Defending Preferential Transfers: The Ordinary Business Terms Defense- Part I: Background of the Ordinary Business Terms Defense
For creditors defending a preferential transfer action in a bankruptcy case, one of the least understood, and therefore least used, defenses is the so-called "ordinary business terms" defense described in Bankruptcy Code section 547(c)(2).
Credit managers are generally familiar with the "ordinary course of business" and "new value" defenses, which receive the predominant amount of attention in print and case authority. However, the ordinary business terms defense can be just as effective, or even more effective, depending on the circumstances. A creditor who fails to become familiar with the ordinary business terms defense goes into battle lacking one powerful weapon that might turn the tide in his or her favor.

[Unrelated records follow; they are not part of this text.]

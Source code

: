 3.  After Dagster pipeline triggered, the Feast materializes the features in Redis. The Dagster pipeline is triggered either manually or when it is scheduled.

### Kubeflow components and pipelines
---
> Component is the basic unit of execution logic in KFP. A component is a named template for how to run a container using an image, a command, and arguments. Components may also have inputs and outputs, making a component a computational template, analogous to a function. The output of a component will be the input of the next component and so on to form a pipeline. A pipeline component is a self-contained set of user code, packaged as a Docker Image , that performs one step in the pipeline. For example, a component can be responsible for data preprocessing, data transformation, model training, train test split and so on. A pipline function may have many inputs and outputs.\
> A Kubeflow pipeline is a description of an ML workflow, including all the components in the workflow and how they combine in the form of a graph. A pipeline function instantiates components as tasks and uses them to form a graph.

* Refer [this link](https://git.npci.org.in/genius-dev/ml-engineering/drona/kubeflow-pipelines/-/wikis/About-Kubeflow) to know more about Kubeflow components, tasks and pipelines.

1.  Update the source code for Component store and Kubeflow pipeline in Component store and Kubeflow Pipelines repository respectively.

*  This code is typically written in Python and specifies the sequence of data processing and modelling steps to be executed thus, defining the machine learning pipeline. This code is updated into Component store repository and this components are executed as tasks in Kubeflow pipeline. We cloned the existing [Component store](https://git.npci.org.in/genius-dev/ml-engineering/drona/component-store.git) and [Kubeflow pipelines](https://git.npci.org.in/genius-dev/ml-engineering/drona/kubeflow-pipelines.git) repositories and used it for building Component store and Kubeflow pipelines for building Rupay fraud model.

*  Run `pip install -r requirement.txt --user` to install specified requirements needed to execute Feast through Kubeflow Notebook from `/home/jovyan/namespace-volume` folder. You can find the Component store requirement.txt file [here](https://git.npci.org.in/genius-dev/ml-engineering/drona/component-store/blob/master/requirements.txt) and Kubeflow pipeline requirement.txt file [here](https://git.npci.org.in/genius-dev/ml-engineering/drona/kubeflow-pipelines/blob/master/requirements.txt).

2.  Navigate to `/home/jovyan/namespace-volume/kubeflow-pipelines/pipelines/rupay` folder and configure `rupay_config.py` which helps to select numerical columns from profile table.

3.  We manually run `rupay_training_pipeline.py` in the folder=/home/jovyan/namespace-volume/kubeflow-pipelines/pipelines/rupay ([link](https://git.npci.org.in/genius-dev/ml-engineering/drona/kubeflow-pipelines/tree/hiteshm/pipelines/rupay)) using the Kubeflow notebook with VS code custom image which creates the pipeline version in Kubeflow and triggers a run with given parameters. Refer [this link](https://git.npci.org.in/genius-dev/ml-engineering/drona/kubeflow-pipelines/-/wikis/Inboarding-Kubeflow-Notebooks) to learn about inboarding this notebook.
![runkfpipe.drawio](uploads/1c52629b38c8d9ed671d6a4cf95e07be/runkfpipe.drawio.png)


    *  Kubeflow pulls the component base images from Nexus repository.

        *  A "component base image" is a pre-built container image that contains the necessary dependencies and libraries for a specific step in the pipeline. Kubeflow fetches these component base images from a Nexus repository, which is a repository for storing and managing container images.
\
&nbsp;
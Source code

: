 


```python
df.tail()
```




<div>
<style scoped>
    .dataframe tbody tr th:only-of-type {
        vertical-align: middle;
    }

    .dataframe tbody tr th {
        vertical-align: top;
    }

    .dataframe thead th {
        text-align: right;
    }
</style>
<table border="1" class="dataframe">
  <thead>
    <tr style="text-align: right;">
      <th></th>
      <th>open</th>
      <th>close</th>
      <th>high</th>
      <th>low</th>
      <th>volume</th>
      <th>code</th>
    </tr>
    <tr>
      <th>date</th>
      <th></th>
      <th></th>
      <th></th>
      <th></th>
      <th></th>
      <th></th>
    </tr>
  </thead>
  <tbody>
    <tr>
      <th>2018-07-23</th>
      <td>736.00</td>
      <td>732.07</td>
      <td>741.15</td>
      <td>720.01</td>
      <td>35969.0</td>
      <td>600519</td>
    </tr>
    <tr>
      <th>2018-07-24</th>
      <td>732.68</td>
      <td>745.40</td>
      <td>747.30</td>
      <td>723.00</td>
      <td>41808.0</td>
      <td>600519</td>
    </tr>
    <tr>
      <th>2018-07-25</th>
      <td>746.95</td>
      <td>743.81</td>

In this six-part series, we describe some of the basic ins and outs of the ordinary business terms defense. By doing so, we'd hope that a non-lawyer can gain some knowledge of when an ordinary business terms defense might be useful, and apply that knowledge when the next preferential transfer action comes up.
Preferential Transfers Defined
The preferential transfers recovery section is set forth in Bankruptcy Code section 547(b). That section provides that a debtor or trustee in a bankruptcy case can avoid (recover) any transfer of an interest of the debtor in property (such as payments to vendors) made:
- To or for the benefit of a creditor
- For or on account of an antecedent debt owed by the debtor before such transfer was made
- Made while the debtor was insolvent
- Made within 90 days before the bankruptcy is filed (or one year for insiders)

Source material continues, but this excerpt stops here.